== Records for this exercise

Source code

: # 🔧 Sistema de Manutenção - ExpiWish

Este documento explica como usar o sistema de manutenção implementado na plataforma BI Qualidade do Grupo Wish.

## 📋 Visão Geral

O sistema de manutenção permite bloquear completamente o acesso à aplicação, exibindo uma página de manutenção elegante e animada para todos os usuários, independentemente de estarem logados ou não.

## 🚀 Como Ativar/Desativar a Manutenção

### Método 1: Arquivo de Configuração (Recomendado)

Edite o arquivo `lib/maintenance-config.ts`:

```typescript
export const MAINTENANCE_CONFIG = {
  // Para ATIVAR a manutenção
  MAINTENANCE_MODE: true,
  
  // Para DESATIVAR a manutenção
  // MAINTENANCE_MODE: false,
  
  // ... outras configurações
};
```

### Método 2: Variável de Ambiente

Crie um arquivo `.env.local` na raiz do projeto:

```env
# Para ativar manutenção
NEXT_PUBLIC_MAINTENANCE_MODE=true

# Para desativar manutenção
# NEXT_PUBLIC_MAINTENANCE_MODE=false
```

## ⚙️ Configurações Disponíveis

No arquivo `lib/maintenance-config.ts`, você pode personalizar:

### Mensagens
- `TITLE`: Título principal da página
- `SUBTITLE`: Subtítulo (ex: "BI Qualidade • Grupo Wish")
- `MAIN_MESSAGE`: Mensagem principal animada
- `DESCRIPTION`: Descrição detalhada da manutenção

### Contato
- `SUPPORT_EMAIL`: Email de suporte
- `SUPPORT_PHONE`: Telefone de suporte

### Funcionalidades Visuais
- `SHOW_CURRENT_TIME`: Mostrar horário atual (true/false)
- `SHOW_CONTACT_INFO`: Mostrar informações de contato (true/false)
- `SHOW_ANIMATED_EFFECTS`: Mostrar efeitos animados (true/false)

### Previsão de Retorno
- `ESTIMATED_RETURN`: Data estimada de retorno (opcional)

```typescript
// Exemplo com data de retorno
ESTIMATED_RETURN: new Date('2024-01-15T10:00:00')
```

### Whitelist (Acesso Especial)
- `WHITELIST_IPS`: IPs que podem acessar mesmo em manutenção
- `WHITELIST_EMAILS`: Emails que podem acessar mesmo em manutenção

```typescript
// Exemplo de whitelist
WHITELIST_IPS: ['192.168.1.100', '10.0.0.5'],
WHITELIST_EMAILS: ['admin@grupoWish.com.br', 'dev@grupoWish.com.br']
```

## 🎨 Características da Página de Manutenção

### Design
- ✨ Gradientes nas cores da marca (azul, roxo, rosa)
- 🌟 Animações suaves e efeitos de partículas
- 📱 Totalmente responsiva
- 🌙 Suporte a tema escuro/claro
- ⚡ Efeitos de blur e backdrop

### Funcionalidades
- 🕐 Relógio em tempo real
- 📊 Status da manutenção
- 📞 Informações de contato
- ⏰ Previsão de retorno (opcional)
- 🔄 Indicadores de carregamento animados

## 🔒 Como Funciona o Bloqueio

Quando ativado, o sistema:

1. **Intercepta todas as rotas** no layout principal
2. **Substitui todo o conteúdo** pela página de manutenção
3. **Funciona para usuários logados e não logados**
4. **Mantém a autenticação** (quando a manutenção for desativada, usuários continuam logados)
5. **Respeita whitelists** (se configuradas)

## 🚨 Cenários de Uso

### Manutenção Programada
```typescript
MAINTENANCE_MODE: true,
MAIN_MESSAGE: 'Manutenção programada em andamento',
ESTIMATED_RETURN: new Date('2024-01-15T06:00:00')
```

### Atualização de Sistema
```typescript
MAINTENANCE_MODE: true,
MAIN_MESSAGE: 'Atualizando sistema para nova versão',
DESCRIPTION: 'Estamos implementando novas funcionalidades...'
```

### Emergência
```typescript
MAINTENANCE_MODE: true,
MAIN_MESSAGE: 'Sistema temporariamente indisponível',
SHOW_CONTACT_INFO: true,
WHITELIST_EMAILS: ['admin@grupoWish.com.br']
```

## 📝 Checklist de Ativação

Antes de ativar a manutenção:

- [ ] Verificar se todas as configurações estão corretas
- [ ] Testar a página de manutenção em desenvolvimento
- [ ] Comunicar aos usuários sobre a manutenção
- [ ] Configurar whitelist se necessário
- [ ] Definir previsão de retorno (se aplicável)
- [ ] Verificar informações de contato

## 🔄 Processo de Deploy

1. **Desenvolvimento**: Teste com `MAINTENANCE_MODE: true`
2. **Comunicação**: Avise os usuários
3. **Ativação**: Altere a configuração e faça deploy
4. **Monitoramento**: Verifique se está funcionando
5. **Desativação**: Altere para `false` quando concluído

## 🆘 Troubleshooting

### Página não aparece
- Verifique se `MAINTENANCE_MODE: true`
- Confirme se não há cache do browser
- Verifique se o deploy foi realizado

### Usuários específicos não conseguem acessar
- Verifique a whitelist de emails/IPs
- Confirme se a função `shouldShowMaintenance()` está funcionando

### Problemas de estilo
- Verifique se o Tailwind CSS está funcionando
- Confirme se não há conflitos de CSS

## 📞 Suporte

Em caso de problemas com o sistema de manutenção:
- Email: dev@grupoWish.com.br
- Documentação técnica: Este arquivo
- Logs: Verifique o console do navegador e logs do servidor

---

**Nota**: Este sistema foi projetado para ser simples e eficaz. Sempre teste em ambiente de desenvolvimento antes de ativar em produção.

====

## [Your task]
The lines to write out run from the one with "3. **Ativação**: Altere" through the end of the records. Give them exactly, and only them.

## [Solution for this exercise]
3. **Ativação**: Altere a configuração e faça deploy
4. **Monitoramento**: Verifique se está funcionando
5. **Desativação**: Altere para `false` quando concluído

## 🆘 Troubleshooting

### Página não aparece
- Verifique se `MAINTENANCE_MODE: true`
- Confirme se não há cache do browser
- Verifique se o deploy foi realizado

### Usuários específicos não conseguem acessar
- Verifique a whitelist de emails/IPs
- Confirme se a função `shouldShowMaintenance()` está funcionando

### Problemas de estilo
- Verifique se o Tailwind CSS está funcionando
- Confirme se não há conflitos de CSS

## 📞 Suporte

Em caso de problemas com o sistema de manutenção:
- Email: dev@grupoWish.com.br
- Documentação técnica: Este arquivo
- Logs: Verifique o console do navegador e logs do servidor

---

**Nota**: Este sistema foi projetado para ser simples e eficaz. Sempre teste em ambiente de desenvolvimento antes de ativar em produção.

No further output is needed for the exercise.